#### Material for the task:
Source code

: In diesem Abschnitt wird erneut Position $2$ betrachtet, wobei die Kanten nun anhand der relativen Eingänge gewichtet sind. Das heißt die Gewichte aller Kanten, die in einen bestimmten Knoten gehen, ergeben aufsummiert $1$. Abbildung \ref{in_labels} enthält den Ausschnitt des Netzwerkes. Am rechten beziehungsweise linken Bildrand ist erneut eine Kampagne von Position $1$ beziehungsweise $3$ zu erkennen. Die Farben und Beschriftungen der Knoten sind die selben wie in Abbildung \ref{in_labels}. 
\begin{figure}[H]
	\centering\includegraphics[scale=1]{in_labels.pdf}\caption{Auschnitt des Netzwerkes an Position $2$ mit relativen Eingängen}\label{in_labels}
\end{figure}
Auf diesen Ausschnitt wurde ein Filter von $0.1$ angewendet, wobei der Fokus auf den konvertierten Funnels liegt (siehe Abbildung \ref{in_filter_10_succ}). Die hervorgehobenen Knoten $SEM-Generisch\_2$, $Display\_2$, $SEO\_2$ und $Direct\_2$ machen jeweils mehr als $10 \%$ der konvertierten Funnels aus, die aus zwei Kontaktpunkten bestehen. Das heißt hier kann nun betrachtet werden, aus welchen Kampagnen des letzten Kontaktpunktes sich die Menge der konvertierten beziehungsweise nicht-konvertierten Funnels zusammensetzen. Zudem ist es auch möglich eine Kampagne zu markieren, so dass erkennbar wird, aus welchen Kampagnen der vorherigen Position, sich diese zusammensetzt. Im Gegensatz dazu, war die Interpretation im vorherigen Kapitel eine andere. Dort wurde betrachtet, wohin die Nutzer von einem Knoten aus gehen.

#### Task statement:
Where a line of the records above holds the word "eine", copy that line.

#### Written response:
: In diesem Abschnitt wird erneut Position $2$ betrachtet, wobei die Kanten nun anhand der relativen Eingänge gewichtet sind. Das heißt die Gewichte aller Kanten, die in einen bestimmten Knoten gehen, ergeben aufsummiert $1$. Abbildung \ref{in_labels} enthält den Ausschnitt des Netzwerkes. Am rechten beziehungsweise linken Bildrand ist erneut eine Kampagne von Position $1$ beziehungsweise $3$ zu erkennen. Die Farben und Beschriftungen der Knoten sind die selben wie in Abbildung \ref{in_labels}. 
Auf diesen Ausschnitt wurde ein Filter von $0.1$ angewendet, wobei der Fokus auf den konvertierten Funnels liegt (siehe Abbildung \ref{in_filter_10_succ}). Die hervorgehobenen Knoten $SEM-Generisch\_2$, $Display\_2$, $SEO\_2$ und $Direct\_2$ machen jeweils mehr als $10 \%$ der konvertierten Funnels aus, die aus zwei Kontaktpunkten bestehen. Das heißt hier kann nun betrachtet werden, aus welchen Kampagnen des letzten Kontaktpunktes sich die Menge der konvertierten beziehungsweise nicht-konvertierten Funnels zusammensetzen. Zudem ist es auch möglich eine Kampagne zu markieren, so dass erkennbar wird, aus welchen Kampagnen der vorherigen Position, sich diese zusammensetzt. Im Gegensatz dazu, war die Interpretation im vorherigen Kapitel eine andere. Dort wurde betrachtet, wohin die Nutzer von einem Knoten aus gehen.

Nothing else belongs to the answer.